Thanks for the advice. We ended up cutting it out. Combing didn't really work because it wasn't a petrified piece of doo-doo...it was a sludge. I seriously almost uke: dealing with it. We were able to cut it without it being noticable. Although, keep in mind that poor Cricket is still in the chinese crested look, so I can't imagine anything would be much worse.


----------



## EMarie (Apr 11, 2007)

Well her hair will grow back before you realize it!!


----------



## Havtahava (Aug 20, 2006)

I forgot how much she had been cut. I'm glad you got it out.


----------



## marjrc (Jan 13, 2007)

Cut it out! Yup, that would have been my first suggestion!!! :biggrin1:


----------



## hyenna (Nov 10, 2008)

Can someone help me ...I have been letting Lizzys hair grow and since I had not started good brushing habits when she was young it realy is hard for me so the grommer said I could bring her in just for brushing....well now I see behind her ear the hair has matted and I see skin... I feel so bad and put some ointment on the skin taking her in today and the grommer will most likely have to shave that area.....I live in Michigan where the weather does not help keep her coat like I would like.... espically now in the winter snow and rain and ice....I am still trying to figure out how to post her picture and I see how beautiful all these Havs are....I did order my calendar and can't wait to see these beauties..... I love reading and learning all about this breed and thank all of you with your answers....Helene


----------



## Lina (Apr 26, 2007)

Helene, I'm sorry but what are you asking for help with? How to groom Lizzy, how to get her used to grooming or how to post pictures? I'm sorry, your post is confusing me.


----------



## hyenna (Nov 10, 2008)

Hi Lina....Yes help with brushing her...she is great at the grommers but for me terrible...I have been trying to brush her on my lap... and she just darts out and thinks she is cute...I had to have the back of her ear shaved this morning due to a mate and her scratching.... I love all these dogs with their hair so long and trying to get Lizzy to look like that but what and how do I keep her still and have her let me groom her? Do I get what groomers have and put her on a table? it is more me being to lax with her.... sorry I did not come out with asking correctly ....thank you ...Helene


----------



## marjrc (Jan 13, 2007)

Hi Helene,

Grooming a Havanese can be tricky for some, but once you know what's needed, you can then decide if you want to keep brushing/combing her or get her to the groomer's on a regular basis. Some opt for simply keeping the Hav coat shaved or quite short and then there is very little combing to do. There are many threads in this section of the forum, so check some out. I've got a few here to get you started.... Hope this helps! 

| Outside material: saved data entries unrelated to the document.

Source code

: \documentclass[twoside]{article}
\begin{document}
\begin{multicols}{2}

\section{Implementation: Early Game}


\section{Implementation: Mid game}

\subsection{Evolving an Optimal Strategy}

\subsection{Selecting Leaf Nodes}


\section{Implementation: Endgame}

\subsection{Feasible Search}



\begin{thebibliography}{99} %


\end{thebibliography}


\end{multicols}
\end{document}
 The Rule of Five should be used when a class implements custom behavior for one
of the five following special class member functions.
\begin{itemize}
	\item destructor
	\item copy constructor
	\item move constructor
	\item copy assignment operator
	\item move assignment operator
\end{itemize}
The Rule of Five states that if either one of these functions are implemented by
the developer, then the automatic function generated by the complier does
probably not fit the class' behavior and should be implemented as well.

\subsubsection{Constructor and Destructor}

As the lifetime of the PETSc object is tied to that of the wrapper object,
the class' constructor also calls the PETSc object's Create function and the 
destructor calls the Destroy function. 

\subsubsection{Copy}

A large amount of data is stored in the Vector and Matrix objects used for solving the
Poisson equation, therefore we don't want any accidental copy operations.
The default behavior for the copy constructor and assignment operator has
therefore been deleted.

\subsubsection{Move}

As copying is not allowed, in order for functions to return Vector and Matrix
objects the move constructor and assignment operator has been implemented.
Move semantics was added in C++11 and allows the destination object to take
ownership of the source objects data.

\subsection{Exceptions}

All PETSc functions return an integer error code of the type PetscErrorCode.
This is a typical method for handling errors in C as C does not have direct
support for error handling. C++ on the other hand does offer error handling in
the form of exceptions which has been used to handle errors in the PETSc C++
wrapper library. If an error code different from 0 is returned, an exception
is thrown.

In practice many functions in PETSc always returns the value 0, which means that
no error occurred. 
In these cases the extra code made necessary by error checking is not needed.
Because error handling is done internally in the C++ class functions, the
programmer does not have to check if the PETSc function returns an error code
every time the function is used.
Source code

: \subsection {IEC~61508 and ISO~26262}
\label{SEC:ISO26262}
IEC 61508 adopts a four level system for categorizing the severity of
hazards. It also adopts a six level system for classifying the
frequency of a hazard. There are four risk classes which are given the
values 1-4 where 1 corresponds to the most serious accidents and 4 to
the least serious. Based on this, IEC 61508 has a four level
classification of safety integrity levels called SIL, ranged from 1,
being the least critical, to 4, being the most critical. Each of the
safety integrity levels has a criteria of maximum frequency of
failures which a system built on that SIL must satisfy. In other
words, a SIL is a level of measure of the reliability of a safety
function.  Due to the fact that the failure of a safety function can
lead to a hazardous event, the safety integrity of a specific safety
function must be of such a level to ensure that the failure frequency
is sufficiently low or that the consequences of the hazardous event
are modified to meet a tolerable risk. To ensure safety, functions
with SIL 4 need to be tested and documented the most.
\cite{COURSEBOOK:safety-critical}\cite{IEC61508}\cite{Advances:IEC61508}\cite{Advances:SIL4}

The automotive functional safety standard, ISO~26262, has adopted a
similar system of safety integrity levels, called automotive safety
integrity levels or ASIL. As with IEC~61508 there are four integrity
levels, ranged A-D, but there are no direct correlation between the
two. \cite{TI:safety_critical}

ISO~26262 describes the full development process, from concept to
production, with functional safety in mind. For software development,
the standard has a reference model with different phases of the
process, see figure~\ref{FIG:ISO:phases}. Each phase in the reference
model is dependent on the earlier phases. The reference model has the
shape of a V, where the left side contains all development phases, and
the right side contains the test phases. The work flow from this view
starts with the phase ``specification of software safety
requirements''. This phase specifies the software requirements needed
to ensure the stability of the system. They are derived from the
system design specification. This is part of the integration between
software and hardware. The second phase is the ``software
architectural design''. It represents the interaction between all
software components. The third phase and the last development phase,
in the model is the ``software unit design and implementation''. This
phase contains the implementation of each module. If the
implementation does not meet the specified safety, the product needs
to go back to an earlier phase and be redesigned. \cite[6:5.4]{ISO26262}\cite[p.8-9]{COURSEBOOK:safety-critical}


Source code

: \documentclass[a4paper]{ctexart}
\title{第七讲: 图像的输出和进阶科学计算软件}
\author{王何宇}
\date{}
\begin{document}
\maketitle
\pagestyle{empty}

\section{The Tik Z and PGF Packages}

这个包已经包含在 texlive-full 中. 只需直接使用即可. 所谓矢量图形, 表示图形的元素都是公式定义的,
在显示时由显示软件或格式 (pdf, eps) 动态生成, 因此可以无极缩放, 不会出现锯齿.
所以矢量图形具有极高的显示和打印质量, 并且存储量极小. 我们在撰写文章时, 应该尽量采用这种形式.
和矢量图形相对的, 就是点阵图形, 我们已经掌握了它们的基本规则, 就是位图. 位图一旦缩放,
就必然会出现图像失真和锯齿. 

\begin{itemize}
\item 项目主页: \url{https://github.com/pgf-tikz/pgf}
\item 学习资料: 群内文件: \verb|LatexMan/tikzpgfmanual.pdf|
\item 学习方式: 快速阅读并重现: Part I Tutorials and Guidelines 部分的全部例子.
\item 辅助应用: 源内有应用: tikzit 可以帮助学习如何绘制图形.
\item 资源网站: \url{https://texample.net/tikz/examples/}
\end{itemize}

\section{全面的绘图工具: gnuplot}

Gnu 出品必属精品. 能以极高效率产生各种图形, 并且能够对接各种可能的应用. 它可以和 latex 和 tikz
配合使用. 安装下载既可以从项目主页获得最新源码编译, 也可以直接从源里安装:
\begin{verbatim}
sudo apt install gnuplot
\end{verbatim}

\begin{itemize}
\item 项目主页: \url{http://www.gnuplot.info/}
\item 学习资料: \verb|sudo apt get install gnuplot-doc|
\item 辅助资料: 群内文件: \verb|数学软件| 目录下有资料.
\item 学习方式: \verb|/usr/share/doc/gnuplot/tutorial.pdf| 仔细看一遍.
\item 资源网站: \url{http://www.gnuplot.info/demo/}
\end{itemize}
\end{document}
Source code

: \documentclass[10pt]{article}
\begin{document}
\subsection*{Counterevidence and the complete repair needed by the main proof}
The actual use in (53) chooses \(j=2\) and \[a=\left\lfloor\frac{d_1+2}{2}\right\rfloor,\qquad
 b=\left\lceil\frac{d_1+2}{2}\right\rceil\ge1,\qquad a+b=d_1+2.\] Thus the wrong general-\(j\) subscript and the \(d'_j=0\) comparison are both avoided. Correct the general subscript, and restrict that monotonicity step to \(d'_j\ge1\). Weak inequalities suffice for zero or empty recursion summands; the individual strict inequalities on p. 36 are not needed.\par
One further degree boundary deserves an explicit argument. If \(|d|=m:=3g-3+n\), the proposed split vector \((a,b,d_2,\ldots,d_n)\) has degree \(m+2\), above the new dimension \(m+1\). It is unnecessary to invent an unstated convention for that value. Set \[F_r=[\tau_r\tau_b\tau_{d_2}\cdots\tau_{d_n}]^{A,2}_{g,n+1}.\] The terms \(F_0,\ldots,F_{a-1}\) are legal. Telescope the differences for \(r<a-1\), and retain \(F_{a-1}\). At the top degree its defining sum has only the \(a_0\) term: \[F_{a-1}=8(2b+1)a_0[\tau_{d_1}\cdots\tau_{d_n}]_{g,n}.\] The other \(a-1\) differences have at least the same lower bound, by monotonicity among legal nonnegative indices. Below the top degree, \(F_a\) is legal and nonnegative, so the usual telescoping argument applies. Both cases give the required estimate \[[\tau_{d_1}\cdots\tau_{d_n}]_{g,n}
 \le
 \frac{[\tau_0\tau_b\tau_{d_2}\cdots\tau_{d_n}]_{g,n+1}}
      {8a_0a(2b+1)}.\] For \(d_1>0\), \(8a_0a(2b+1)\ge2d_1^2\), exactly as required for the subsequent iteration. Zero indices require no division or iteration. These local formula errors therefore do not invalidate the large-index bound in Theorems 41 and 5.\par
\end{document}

http://havaneseforum.com/showthread.php?t=6247

http://havaneseforum.com/showthread.php?t=5976

http://havaneseforum.com/showthread.php?t=6006

http://havaneseforum.com/showthread.php?t=5275

http://havaneseforum.com/showthread.php?t=38&highlight=blowing+coat

I would strongly recommend you get this book, mentioned in this thread: http://havaneseforum.com/showthread.php?t=5745 It is incredibly helpful! If you can't, or if you want to learn more in the meantime, check out the more than 20 pages of threads in this "grooming" section.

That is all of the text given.